Sometimes your dog’s enthusiasm will push them to keep exercising when they shouldn’t. Your pet relies on you to make smart decisions.
Take Lots of Breaks
If you’re training for a marathon and want to run non-stop for 20 miles, leave your dog at home or schedule plenty of breaks. For some dogs, even just having walking intervals mixed into a run is plenty. Smaller or older dogs will likely need more breaks than pets in their prime.

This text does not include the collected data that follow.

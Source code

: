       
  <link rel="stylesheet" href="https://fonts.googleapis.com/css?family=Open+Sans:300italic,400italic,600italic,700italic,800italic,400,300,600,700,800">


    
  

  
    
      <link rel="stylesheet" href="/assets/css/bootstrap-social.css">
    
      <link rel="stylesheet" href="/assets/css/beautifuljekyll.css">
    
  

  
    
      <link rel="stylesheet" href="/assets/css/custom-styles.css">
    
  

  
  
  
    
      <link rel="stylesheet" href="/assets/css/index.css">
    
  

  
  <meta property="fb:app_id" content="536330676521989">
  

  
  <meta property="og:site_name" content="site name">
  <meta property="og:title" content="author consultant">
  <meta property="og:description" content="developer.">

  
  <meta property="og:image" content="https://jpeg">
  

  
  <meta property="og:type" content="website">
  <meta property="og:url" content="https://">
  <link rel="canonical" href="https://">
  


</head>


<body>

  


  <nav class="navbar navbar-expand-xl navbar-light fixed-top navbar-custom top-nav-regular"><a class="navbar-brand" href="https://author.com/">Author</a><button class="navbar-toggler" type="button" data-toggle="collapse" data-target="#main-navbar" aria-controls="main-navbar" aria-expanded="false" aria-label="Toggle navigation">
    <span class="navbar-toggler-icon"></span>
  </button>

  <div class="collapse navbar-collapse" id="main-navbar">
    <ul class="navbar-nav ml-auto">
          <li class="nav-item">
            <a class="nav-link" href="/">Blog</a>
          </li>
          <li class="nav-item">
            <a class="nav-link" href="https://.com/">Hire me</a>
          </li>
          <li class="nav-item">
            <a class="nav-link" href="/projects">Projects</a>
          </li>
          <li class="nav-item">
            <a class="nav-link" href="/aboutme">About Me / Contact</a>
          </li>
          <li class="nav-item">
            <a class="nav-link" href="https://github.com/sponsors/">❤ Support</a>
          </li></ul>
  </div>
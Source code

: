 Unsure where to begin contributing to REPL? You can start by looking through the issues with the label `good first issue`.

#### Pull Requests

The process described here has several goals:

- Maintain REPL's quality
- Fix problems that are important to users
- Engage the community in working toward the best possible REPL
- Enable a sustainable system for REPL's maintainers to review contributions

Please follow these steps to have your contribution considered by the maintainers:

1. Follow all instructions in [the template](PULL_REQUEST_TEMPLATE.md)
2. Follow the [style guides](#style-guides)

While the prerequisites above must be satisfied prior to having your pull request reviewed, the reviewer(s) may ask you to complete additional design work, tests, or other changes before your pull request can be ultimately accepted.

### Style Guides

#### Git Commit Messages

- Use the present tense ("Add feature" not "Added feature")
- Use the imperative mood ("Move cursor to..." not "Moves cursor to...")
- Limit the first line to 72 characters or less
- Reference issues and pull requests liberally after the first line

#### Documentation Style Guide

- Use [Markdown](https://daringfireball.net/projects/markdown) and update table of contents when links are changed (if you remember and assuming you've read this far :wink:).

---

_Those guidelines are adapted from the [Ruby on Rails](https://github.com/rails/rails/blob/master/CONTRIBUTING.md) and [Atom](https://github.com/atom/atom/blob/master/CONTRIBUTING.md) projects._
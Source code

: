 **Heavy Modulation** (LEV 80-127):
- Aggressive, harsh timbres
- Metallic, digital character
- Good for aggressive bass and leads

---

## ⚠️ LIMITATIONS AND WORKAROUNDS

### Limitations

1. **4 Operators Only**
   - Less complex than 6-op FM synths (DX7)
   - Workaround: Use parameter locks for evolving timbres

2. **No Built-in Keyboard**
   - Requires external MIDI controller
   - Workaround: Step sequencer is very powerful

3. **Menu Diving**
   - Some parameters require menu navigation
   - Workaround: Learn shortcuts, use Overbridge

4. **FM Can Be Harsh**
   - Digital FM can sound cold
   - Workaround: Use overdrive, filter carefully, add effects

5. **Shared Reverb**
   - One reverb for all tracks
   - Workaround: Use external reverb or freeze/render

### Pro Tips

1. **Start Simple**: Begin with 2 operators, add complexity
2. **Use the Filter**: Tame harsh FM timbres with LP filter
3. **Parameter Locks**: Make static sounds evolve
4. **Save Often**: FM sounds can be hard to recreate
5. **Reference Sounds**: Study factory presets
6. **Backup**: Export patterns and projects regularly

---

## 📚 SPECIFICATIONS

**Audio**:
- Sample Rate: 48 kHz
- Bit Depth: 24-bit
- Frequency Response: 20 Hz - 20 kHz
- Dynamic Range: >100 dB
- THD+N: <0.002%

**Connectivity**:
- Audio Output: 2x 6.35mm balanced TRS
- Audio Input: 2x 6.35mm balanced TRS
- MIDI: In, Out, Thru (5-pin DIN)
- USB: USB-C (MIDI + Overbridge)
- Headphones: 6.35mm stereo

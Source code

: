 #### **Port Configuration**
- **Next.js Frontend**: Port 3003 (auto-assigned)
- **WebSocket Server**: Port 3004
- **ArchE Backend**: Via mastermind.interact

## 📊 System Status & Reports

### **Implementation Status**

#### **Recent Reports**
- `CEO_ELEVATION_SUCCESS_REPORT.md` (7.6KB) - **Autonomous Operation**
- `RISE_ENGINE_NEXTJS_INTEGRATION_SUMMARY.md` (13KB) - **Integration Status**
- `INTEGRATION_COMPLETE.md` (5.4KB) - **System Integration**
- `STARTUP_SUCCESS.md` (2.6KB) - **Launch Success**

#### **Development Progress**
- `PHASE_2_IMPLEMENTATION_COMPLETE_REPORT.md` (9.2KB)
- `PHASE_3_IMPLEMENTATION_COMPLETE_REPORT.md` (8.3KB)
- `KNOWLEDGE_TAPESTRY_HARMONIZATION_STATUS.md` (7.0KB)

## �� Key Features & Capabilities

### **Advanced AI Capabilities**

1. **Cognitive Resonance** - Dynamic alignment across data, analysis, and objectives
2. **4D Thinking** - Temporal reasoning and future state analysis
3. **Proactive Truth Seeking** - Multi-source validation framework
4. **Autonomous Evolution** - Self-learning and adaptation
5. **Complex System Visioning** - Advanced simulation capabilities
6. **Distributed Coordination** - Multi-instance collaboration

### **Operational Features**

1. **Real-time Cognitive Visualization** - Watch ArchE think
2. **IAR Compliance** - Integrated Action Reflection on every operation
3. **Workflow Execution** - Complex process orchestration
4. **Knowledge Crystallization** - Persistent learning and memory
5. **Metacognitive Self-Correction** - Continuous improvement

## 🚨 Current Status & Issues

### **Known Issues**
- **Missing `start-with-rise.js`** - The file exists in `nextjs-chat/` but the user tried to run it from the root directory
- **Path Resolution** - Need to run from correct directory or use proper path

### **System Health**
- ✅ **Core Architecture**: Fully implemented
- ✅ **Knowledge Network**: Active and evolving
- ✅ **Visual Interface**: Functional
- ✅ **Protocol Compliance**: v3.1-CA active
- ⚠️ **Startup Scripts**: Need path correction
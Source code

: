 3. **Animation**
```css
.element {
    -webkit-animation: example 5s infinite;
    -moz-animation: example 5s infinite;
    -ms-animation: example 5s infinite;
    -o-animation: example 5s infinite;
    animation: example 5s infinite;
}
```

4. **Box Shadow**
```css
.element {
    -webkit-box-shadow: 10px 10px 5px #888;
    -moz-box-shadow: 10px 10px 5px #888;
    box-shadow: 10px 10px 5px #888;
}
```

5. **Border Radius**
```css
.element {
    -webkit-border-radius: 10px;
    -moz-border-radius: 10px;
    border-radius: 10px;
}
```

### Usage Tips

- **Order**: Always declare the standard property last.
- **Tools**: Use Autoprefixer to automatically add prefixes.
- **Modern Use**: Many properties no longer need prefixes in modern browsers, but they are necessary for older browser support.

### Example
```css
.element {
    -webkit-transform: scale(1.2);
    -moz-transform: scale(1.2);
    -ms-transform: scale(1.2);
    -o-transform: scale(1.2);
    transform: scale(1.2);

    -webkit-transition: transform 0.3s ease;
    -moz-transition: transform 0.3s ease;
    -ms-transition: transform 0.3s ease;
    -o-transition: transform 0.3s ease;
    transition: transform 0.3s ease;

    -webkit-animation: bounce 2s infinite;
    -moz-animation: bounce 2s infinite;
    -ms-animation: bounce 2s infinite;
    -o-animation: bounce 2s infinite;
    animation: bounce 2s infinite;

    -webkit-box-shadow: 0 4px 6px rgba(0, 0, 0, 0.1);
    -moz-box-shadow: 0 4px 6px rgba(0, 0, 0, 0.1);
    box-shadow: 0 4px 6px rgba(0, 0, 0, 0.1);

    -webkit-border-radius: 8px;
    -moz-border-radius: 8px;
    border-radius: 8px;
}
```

Like a human, your dog will build endurance over time. Like you, they may not be able to run non-stop today. With practice and patience, however, you’ll both get better. Scale up your exercises accordingly.
Follow the Rules
No matter where you go to exercise, or what type of exercise you do, follow the rules. Don’t let your dog off-leash in an area where leashes are required. Clean up after your pet and be the excellent person your dog thinks you are. Note that cycling on the road with a dog on a leash is illegal in most areas.
Get the Family Involved
Exercising with your dog doesn’t have to be a formal or structured event. Rather than jogging, you can play a game of catch with your family. Get the entire family outside to enjoy the fresh air and get their blood pumping. Set up a dog-friendly obstacle course in your yard, toss a ball around, splash in the water at the beach— the options are endless.
No matter what you do, have fun while doing it. Exercising with your dog is a great way to improve your health and wellness while bonding with your animal. If this experience starts causing you stress, change it up.
There’s no better time than today to start a new exercise routine with your pet. Be smart, get the right gear, and get moving.